Na stosach i szubienicach ginęły młode kobiety, starsi ludzie, a także osoby cieszące się szacunkiem. Wyrok śmierci wykonano na 19 osobach przez powieszenie, a jeden człowiek, Giles Corey, został zamęczony przez miażdżenie kamieniami, gdy odmówił odpowiedzi na zarzuty.
Jesienią 1692 roku, gdy liczba ofiar rosła, a histeria zaczynała wpływać na życie coraz większej rzeszy ludzi, zaczęły pojawiać się wątpliwości co do słuszności procesów. Sędzia Samuel Sewall oraz pastor Increase Mather zaczęli otwarcie wyrażać sceptycyzm wobec dowodów używanych w sądzie. Powoli nastroje się odwracały, aż w końcu gubernator stanu William Phips zainterweniował, rozwiązując sąd specjalny i uwalniając oskarżonych.
Dopiero po latach wielu uczestników procesów otwarcie przyznało, że padło ofiarą szaleństwa. Jednak Salem na zawsze już pozostało symbolem irracjonalnego strachu, niesprawiedliwości i skutków zbiorowej histerii.
Mroczne dziedzictwo
Polowania na czarownice stopniowo wygasły na przełomie XVII i XVIII wieku. Wraz z rozwojem nauki, racjonalizmu i medycyny ludzie zaczęli rozumieć, że wiele zjawisk, które wcześniej przypisywano czarom, miało naturalne wytłumaczenie. Oświecenie, epoka rozumu, przyczyniło się do zakończenia ery procesów czarownic. Choć nie od razu – trwały one jeszcze przez jakiś czas, szczególnie na peryferiach Europy i w odległych rejonach Nowego Świata.

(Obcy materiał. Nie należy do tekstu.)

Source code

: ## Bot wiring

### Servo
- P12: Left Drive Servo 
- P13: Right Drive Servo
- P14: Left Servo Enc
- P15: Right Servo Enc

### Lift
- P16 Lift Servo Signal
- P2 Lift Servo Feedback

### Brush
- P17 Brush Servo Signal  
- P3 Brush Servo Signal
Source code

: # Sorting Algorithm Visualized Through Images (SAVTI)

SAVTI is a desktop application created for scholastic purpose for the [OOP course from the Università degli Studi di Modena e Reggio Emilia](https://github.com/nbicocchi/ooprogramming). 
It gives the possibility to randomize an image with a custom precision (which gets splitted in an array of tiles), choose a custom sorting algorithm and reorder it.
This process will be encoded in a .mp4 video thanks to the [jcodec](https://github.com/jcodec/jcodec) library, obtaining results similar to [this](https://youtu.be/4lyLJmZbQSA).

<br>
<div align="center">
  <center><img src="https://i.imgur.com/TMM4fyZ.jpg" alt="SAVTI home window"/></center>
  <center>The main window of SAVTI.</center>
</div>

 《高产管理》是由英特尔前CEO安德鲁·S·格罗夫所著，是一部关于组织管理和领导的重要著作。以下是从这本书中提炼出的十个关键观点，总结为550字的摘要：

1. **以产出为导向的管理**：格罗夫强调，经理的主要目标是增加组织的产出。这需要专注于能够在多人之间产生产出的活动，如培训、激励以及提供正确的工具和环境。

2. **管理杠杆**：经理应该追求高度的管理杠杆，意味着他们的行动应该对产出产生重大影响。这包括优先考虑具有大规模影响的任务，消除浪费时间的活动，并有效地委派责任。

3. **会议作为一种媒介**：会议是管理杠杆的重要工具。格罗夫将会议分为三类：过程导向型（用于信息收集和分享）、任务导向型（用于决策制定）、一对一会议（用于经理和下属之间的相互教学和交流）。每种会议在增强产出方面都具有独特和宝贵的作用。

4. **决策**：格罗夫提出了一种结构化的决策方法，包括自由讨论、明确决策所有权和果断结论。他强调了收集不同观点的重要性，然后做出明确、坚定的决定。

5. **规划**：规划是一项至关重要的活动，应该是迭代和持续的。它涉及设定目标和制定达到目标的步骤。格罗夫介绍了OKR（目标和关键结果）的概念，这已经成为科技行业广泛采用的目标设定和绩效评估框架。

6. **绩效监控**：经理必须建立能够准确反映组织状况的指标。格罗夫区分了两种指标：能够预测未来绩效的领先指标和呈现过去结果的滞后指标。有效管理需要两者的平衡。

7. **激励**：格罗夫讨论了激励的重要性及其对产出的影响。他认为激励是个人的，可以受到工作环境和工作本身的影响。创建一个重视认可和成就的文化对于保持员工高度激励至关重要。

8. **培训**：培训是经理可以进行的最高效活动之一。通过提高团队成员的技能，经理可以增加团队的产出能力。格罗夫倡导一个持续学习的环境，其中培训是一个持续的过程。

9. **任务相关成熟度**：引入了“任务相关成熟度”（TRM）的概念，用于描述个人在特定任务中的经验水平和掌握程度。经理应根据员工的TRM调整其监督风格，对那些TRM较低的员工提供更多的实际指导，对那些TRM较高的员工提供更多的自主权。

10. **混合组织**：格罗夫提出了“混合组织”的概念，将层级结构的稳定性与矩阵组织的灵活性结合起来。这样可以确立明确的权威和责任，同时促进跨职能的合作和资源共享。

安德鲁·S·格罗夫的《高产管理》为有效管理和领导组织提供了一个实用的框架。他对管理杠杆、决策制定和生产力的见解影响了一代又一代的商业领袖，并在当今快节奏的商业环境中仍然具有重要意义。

Polowania na czarownice pozostawiły po sobie mroczne dziedzictwo. Były przestrogą przed tym, do czego prowadzić może społeczna paranoja i ślepe podążanie za lękiem i przesądami. Wiele współczesnych społeczeństw uznało te wydarzenia za znak ostrzegawczy – jako przypomnienie, jak łatwo ludzie mogą ulec zbiorowej histerii i jak potężnym narzędziem manipulacji jest strach przed „niewidzialnym wrogiem”.
W Salem, jak i w wielu innych miejscach, które były świadkami tych mrocznych wydarzeń, stoją dziś pomniki pamięci, przypominające o setkach tysięcy ofiar tamtych okrutnych czasów. Są one symbolem ludzkiej nietolerancji i uprzedzeń. Dowodzą także łatwości, z jaką sfanatyzowane społeczeństwo potrafi zanurzyć się w najgłębsze ciemności.